===== GIVEN DATA

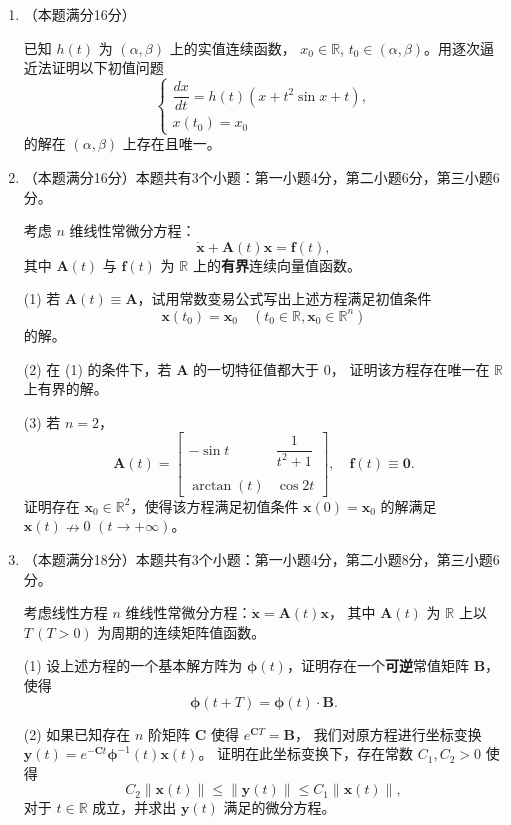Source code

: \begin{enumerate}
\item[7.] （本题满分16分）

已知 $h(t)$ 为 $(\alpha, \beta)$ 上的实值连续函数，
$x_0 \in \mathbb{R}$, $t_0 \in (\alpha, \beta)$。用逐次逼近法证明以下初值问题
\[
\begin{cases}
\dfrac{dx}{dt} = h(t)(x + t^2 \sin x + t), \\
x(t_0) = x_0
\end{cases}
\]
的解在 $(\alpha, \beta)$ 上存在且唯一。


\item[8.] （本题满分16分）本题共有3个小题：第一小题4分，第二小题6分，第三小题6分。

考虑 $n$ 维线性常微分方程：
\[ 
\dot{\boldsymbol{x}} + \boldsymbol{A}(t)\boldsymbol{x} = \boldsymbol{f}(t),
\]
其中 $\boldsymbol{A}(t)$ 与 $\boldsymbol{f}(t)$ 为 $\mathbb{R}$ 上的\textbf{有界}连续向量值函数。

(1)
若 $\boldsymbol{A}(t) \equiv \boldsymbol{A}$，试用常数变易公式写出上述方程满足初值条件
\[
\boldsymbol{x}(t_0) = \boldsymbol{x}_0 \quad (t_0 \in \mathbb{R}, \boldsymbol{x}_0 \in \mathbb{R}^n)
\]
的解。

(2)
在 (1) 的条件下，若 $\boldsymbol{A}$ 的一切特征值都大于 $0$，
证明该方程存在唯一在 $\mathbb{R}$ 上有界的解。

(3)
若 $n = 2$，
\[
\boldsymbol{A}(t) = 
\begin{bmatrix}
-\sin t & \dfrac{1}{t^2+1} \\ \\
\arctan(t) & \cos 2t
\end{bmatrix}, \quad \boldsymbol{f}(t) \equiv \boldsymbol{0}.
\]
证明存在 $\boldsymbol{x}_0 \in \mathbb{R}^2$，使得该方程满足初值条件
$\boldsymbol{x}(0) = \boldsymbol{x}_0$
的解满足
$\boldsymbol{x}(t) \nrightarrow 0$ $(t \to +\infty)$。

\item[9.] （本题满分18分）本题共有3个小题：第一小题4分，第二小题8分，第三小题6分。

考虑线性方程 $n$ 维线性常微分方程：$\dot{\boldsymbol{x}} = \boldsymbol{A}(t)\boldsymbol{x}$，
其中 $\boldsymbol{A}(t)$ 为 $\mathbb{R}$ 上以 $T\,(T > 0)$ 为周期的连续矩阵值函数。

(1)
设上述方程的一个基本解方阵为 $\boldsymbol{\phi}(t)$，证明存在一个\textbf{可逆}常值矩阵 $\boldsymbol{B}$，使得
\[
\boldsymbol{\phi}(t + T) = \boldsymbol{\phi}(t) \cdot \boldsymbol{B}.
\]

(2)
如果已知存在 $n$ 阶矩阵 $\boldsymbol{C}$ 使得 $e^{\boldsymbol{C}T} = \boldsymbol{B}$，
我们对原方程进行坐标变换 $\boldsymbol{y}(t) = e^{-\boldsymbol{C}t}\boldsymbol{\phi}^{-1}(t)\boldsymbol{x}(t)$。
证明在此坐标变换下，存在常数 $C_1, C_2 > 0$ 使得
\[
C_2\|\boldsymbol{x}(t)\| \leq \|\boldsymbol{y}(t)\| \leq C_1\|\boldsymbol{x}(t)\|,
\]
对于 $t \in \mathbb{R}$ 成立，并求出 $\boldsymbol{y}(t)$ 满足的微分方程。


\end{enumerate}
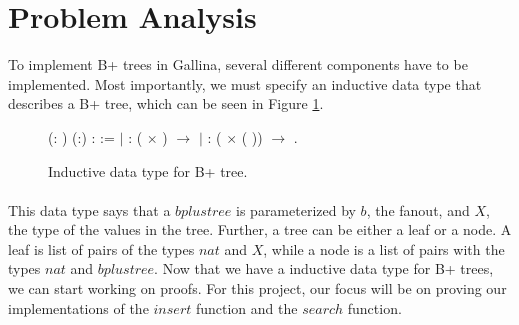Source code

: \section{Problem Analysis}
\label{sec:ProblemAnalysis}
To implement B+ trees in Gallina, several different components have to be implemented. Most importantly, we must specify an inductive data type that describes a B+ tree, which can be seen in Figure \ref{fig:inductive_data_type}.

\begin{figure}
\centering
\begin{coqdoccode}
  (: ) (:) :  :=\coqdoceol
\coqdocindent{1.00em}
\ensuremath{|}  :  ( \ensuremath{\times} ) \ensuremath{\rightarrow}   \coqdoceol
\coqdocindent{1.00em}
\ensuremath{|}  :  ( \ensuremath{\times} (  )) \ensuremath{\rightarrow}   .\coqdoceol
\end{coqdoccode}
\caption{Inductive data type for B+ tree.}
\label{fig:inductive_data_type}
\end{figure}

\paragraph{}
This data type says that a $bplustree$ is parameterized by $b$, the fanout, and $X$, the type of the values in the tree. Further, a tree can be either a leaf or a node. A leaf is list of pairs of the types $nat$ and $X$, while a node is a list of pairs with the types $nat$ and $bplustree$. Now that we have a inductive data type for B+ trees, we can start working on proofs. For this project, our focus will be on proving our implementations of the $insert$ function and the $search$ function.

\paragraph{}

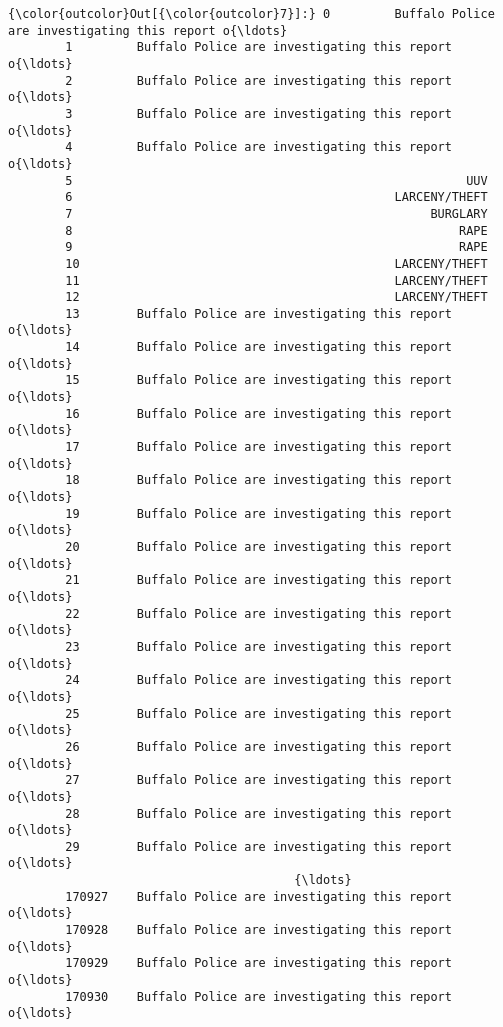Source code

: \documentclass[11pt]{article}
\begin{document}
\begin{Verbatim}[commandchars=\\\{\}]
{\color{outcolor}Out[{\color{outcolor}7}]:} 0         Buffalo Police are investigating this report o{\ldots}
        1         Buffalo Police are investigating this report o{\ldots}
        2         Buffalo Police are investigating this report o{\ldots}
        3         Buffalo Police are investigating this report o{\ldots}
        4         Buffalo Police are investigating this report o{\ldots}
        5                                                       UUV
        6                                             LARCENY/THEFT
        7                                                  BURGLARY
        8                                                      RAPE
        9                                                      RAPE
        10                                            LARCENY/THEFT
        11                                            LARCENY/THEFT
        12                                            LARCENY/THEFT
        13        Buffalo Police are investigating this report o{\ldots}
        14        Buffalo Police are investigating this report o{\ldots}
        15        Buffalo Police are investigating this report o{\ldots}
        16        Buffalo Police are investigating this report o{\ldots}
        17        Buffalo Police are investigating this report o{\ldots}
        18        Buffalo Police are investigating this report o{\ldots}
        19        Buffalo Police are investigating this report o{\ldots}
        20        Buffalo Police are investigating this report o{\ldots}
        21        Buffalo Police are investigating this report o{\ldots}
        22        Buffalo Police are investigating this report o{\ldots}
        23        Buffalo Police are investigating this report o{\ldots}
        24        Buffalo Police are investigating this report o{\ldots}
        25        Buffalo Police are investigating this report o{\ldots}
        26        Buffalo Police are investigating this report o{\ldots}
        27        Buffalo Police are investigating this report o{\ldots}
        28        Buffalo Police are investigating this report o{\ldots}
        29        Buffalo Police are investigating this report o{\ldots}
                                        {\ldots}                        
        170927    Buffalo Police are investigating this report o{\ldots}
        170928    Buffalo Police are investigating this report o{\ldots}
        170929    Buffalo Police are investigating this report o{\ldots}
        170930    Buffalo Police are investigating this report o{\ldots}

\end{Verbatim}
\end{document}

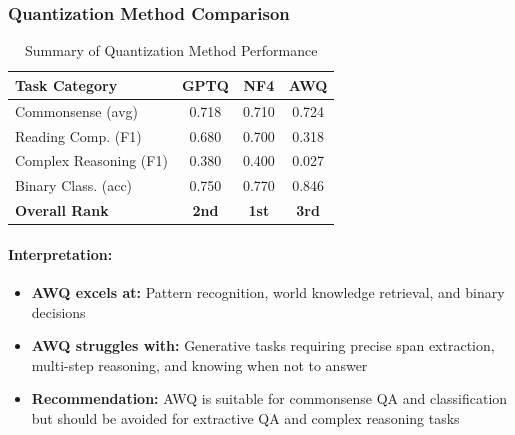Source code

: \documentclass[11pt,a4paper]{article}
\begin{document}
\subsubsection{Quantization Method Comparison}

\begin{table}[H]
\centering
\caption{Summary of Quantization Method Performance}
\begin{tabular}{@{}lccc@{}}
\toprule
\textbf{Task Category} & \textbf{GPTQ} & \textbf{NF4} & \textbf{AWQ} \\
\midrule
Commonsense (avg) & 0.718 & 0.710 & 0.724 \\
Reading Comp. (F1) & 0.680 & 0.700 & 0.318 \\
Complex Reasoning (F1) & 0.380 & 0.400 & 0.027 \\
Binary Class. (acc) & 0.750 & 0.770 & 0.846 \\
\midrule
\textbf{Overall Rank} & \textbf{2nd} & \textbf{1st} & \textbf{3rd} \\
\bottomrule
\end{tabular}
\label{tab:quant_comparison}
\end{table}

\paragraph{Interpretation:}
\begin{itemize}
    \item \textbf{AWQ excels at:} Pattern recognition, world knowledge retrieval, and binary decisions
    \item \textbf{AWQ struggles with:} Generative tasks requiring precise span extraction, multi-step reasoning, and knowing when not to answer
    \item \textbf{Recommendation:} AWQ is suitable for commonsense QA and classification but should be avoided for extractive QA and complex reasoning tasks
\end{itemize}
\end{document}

==========

*EXERCISE OBJECTIVE*
Could the entries above be copied out exactly, with no pictures included?

*RESPONSE TO THIS EXERCISE*
Source code

: \begin{enumerate}
\item[7.] （本题满分16分）

已知 $h(t)$ 为 $(\alpha, \beta)$ 上的实值连续函数，
$x_0 \in \mathbb{R}$, $t_0 \in (\alpha, \beta)$。用逐次逼近法证明以下初值问题
\[
\begin{cases}
\dfrac{dx}{dt} = h(t)(x + t^2 \sin x + t), \\
x(t_0) = x_0
\end{cases}
\]
的解在 $(\alpha, \beta)$ 上存在且唯一。


\item[8.] （本题满分16分）本题共有3个小题：第一小题4分，第二小题6分，第三小题6分。

考虑 $n$ 维线性常微分方程：
\[ 
\dot{\boldsymbol{x}} + \boldsymbol{A}(t)\boldsymbol{x} = \boldsymbol{f}(t),
\]
其中 $\boldsymbol{A}(t)$ 与 $\boldsymbol{f}(t)$ 为 $\mathbb{R}$ 上的\textbf{有界}连续向量值函数。

(1)
若 $\boldsymbol{A}(t) \equiv \boldsymbol{A}$，试用常数变易公式写出上述方程满足初值条件
\[
\boldsymbol{x}(t_0) = \boldsymbol{x}_0 \quad (t_0 \in \mathbb{R}, \boldsymbol{x}_0 \in \mathbb{R}^n)
\]
的解。

(2)
在 (1) 的条件下，若 $\boldsymbol{A}$ 的一切特征值都大于 $0$，
证明该方程存在唯一在 $\mathbb{R}$ 上有界的解。

(3)
若 $n = 2$，
\[
\boldsymbol{A}(t) = 
\begin{bmatrix}
-\sin t & \dfrac{1}{t^2+1} \\ \\
\arctan(t) & \cos 2t
\end{bmatrix}, \quad \boldsymbol{f}(t) \equiv \boldsymbol{0}.
\]
证明存在 $\boldsymbol{x}_0 \in \mathbb{R}^2$，使得该方程满足初值条件
$\boldsymbol{x}(0) = \boldsymbol{x}_0$
的解满足
$\boldsymbol{x}(t) \nrightarrow 0$ $(t \to +\infty)$。

\item[9.] （本题满分18分）本题共有3个小题：第一小题4分，第二小题8分，第三小题6分。

考虑线性方程 $n$ 维线性常微分方程：$\dot{\boldsymbol{x}} = \boldsymbol{A}(t)\boldsymbol{x}$，
其中 $\boldsymbol{A}(t)$ 为 $\mathbb{R}$ 上以 $T\,(T > 0)$ 为周期的连续矩阵值函数。

(1)
设上述方程的一个基本解方阵为 $\boldsymbol{\phi}(t)$，证明存在一个\textbf{可逆}常值矩阵 $\boldsymbol{B}$，使得
\[
\boldsymbol{\phi}(t + T) = \boldsymbol{\phi}(t) \cdot \boldsymbol{B}.
\]

(2)
如果已知存在 $n$ 阶矩阵 $\boldsymbol{C}$ 使得 $e^{\boldsymbol{C}T} = \boldsymbol{B}$，
我们对原方程进行坐标变换 $\boldsymbol{y}(t) = e^{-\boldsymbol{C}t}\boldsymbol{\phi}^{-1}(t)\boldsymbol{x}(t)$。
证明在此坐标变换下，存在常数 $C_1, C_2 > 0$ 使得
\[
C_2\|\boldsymbol{x}(t)\| \leq \|\boldsymbol{y}(t)\| \leq C_1\|\boldsymbol{x}(t)\|,
\]
对于 $t \in \mathbb{R}$ 成立，并求出 $\boldsymbol{y}(t)$ 满足的微分方程。


\end{enumerate}
Source code

: \section{Problem Analysis}
\label{sec:ProblemAnalysis}
To implement B+ trees in Gallina, several different components have to be implemented. Most importantly, we must specify an inductive data type that describes a B+ tree, which can be seen in Figure \ref{fig:inductive_data_type}.

\begin{figure}
\centering
\begin{coqdoccode}
  (: ) (:) :  :=\coqdoceol
\coqdocindent{1.00em}
\ensuremath{|}  :  ( \ensuremath{\times} ) \ensuremath{\rightarrow}   \coqdoceol
\coqdocindent{1.00em}
\ensuremath{|}  :  ( \ensuremath{\times} (  )) \ensuremath{\rightarrow}   .\coqdoceol
\end{coqdoccode}
\caption{Inductive data type for B+ tree.}
\label{fig:inductive_data_type}
\end{figure}

\paragraph{}
This data type says that a $bplustree$ is parameterized by $b$, the fanout, and $X$, the type of the values in the tree. Further, a tree can be either a leaf or a node. A leaf is list of pairs of the types $nat$ and $X$, while a node is a list of pairs with the types $nat$ and $bplustree$. Now that we have a inductive data type for B+ trees, we can start working on proofs. For this project, our focus will be on proving our implementations of the $insert$ function and the $search$ function.

\paragraph{}

Source code

: \documentclass[11pt]{article}
\begin{document}
\begin{Verbatim}[commandchars=\\\{\}]
{\color{outcolor}Out[{\color{outcolor}7}]:} 0         Buffalo Police are investigating this report o{\ldots}
        1         Buffalo Police are investigating this report o{\ldots}
        2         Buffalo Police are investigating this report o{\ldots}
        3         Buffalo Police are investigating this report o{\ldots}
        4         Buffalo Police are investigating this report o{\ldots}
        5                                                       UUV
        6                                             LARCENY/THEFT
        7                                                  BURGLARY
        8                                                      RAPE
        9                                                      RAPE
        10                                            LARCENY/THEFT
        11                                            LARCENY/THEFT
        12                                            LARCENY/THEFT
        13        Buffalo Police are investigating this report o{\ldots}
        14        Buffalo Police are investigating this report o{\ldots}
        15        Buffalo Police are investigating this report o{\ldots}
        16        Buffalo Police are investigating this report o{\ldots}
        17        Buffalo Police are investigating this report o{\ldots}
        18        Buffalo Police are investigating this report o{\ldots}
        19        Buffalo Police are investigating this report o{\ldots}
        20        Buffalo Police are investigating this report o{\ldots}
        21        Buffalo Police are investigating this report o{\ldots}
        22        Buffalo Police are investigating this report o{\ldots}
        23        Buffalo Police are investigating this report o{\ldots}
        24        Buffalo Police are investigating this report o{\ldots}
        25        Buffalo Police are investigating this report o{\ldots}
        26        Buffalo Police are investigating this report o{\ldots}
        27        Buffalo Police are investigating this report o{\ldots}
        28        Buffalo Police are investigating this report o{\ldots}
        29        Buffalo Police are investigating this report o{\ldots}
                                        {\ldots}                        
        170927    Buffalo Police are investigating this report o{\ldots}
        170928    Buffalo Police are investigating this report o{\ldots}
        170929    Buffalo Police are investigating this report o{\ldots}
        170930    Buffalo Police are investigating this report o{\ldots}

\end{Verbatim}
\end{document}

Source code

: \documentclass[11pt,a4paper]{article}
\begin{document}
\subsubsection{Quantization Method Comparison}

\begin{table}[H]
\centering
\caption{Summary of Quantization Method Performance}
\begin{tabular}{@{}lccc@{}}
\toprule
\textbf{Task Category} & \textbf{GPTQ} & \textbf{NF4} & \textbf{AWQ} \\
\midrule
Commonsense (avg) & 0.718 & 0.710 & 0.724 \\
Reading Comp. (F1) & 0.680 & 0.700 & 0.318 \\
Complex Reasoning (F1) & 0.380 & 0.400 & 0.027 \\
Binary Class. (acc) & 0.750 & 0.770 & 0.846 \\
\midrule
\textbf{Overall Rank} & \textbf{2nd} & \textbf{1st} & \textbf{3rd} \\
\bottomrule
\end{tabular}
\label{tab:quant_comparison}
\end{table}

\paragraph{Interpretation:}
\begin{itemize}
    \item \textbf{AWQ excels at:} Pattern recognition, world knowledge retrieval, and binary decisions
    \item \textbf{AWQ struggles with:} Generative tasks requiring precise span extraction, multi-step reasoning, and knowing when not to answer
    \item \textbf{Recommendation:} AWQ is suitable for commonsense QA and classification but should be avoided for extractive QA and complex reasoning tasks
\end{itemize}
\end{document}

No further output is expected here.